4. Una visión terrorífica al volante
Conducir de noche bajo la lluvia ya impone respeto, pero lo que le ocurrió a este conductor de 53 años supera cualquier ficción. Llegando a un cruce con el semáforo a su favor, su mente proyectó una imagen nítida y aterradora.
Tuvo una visión hiperrealista de un coche saltándose el semáforo por la izquierda y empotrándose brutalmente contra su puerta. Fue un flash tan salvaje que, por puro instinto, levantó el pie del acelerador y frenó poco a poco. Justo al llegar a la intersección, un vehículo pasó a una velocidad temeraria saltándose su semáforo en rojo a escasos centímetros del morro de su coche. Treinta años después, el susto sigue grabado a fuego en su memoria.
5. La casa trampa que se tragó la tierra
Buscar vivienda es agotador, pero a veces las casas hablan por sí solas, aunque no tengan boca. Una persona estaba visitando una propiedad en venta con un agente inmobiliario cuando, nada más cruzar el umbral, una sensación de pánico se apoderó de ella.
«No había malos olores, ni ruidos extraños, ni humedades, pero mi cabeza solo repetía: ‘Este sitio es una trampa mortal’. Me di media vuelta y me marché inmediatamente».
¿Exageración? Para nada. La casa estaba construida sobre un enorme socavón subterráneo invisible, y exactamente cuatro días después de esa visita, el terreno cedió y la estructura empezó a hundirse bajo tierra.

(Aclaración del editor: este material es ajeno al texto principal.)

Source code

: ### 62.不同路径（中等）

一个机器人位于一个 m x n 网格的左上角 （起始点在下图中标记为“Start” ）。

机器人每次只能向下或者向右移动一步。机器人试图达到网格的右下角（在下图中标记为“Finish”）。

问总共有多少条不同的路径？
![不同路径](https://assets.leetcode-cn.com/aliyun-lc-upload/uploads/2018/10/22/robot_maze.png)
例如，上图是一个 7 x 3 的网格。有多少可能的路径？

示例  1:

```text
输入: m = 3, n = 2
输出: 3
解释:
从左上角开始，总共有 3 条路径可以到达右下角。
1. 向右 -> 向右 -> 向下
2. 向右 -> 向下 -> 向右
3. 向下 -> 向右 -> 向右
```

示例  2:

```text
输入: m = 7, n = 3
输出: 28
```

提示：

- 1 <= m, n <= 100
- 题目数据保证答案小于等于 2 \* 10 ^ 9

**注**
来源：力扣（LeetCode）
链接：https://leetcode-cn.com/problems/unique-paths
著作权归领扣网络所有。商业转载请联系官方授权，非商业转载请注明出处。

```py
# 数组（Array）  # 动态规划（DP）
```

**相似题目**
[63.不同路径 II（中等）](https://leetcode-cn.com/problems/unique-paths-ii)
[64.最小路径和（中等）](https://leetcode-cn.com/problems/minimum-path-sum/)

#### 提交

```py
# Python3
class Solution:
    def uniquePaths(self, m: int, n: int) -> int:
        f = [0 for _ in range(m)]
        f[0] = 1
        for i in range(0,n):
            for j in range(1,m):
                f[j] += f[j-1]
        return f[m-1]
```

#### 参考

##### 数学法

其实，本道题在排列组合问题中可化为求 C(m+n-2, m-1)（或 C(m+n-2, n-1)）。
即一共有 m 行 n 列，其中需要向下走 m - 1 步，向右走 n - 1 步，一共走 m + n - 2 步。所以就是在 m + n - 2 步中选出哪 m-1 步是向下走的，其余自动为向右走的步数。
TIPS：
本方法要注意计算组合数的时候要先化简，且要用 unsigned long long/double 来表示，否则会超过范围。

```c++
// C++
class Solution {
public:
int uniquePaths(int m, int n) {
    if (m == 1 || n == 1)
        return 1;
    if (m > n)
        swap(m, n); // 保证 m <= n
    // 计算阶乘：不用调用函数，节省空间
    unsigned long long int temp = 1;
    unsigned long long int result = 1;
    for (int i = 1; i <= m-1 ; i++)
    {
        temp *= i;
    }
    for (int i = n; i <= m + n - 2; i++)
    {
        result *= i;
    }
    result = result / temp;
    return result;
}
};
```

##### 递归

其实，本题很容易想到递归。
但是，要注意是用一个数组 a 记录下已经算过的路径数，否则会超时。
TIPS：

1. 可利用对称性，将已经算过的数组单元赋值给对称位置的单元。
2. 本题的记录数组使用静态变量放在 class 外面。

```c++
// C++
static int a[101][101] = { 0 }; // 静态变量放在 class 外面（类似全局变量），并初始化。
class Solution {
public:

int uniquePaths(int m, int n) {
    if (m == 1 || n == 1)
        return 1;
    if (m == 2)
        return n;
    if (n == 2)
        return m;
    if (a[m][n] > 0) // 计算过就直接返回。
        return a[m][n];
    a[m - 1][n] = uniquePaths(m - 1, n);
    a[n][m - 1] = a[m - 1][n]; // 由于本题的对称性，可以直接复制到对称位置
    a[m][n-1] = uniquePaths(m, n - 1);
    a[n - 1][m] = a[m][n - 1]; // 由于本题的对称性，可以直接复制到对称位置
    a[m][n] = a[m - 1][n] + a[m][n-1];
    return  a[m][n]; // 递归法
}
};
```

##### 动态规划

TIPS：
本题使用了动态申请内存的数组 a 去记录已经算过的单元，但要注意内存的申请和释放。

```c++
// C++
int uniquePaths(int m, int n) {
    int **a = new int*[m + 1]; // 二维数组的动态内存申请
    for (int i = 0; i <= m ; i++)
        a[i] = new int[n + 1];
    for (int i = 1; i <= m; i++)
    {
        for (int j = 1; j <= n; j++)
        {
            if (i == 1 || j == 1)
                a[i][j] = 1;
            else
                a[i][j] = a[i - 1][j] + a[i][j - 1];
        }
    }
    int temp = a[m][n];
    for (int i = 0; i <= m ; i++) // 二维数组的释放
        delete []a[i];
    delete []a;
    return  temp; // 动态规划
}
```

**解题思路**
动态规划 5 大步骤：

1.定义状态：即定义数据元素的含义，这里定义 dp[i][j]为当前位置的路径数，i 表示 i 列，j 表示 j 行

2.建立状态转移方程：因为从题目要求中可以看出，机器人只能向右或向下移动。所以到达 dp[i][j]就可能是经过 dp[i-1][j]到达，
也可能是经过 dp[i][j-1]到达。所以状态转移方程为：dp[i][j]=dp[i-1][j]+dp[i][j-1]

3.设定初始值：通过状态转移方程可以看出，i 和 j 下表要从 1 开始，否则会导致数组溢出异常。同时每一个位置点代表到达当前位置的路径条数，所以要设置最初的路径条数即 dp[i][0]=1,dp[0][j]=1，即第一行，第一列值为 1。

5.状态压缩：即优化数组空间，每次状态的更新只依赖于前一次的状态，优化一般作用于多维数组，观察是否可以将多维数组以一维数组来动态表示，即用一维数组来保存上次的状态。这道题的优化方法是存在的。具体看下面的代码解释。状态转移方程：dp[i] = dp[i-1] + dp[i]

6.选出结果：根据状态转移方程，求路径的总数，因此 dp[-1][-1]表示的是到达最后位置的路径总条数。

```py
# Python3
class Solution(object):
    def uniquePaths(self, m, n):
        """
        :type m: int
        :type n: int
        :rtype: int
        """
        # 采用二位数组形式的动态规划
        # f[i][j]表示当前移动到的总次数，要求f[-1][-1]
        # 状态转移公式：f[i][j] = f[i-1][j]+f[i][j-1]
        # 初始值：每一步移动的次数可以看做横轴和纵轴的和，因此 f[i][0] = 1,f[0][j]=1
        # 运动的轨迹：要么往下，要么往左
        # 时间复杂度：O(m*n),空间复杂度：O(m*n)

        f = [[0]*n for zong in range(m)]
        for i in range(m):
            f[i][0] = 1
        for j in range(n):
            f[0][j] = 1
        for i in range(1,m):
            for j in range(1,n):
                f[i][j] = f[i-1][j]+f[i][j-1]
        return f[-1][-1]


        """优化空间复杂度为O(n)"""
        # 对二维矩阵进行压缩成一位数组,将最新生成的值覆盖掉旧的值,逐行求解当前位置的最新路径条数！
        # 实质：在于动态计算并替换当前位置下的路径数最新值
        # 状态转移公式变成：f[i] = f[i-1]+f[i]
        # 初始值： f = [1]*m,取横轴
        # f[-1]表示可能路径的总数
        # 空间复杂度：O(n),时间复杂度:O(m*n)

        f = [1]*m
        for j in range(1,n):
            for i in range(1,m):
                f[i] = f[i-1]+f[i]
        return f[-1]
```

6. El antojo de compras que evitó una bomba
El maratón de Boston de 2013 es tristemente recordado por el terrible atentado cerca de la línea de meta. Una familia caminaba por la acera de enfrente dirigiéndose precisamente hacia allí, cuando a uno de los primos se le antojó, de forma totalmente aleatoria, entrar en una tienda de ropa que les pillaba de paso.
Al ir en cabeza, los demás le siguieron sin rechistar. Segundos después, el primer explosivo detonó. Mientras el suelo temblaba y el caos se apoderaba de la calle, llegó la segunda explosión, aún más cerca. Al estar dentro del probador, las gruesas paredes del comercio amortiguaron la onda expansiva y evitaron que vieran el horror de la calle. Si hubieran seguido caminando, habrían recibido el impacto total de la metralla.
Después de leer estas increíbles historias de supervivencia, la próxima vez que tu cuerpo te diga que no vayas por esa calle o que no entres en ese local, hazte un favor: escúchate. A lo mejor tu yo del futuro te lo está agradeciendo eternamente.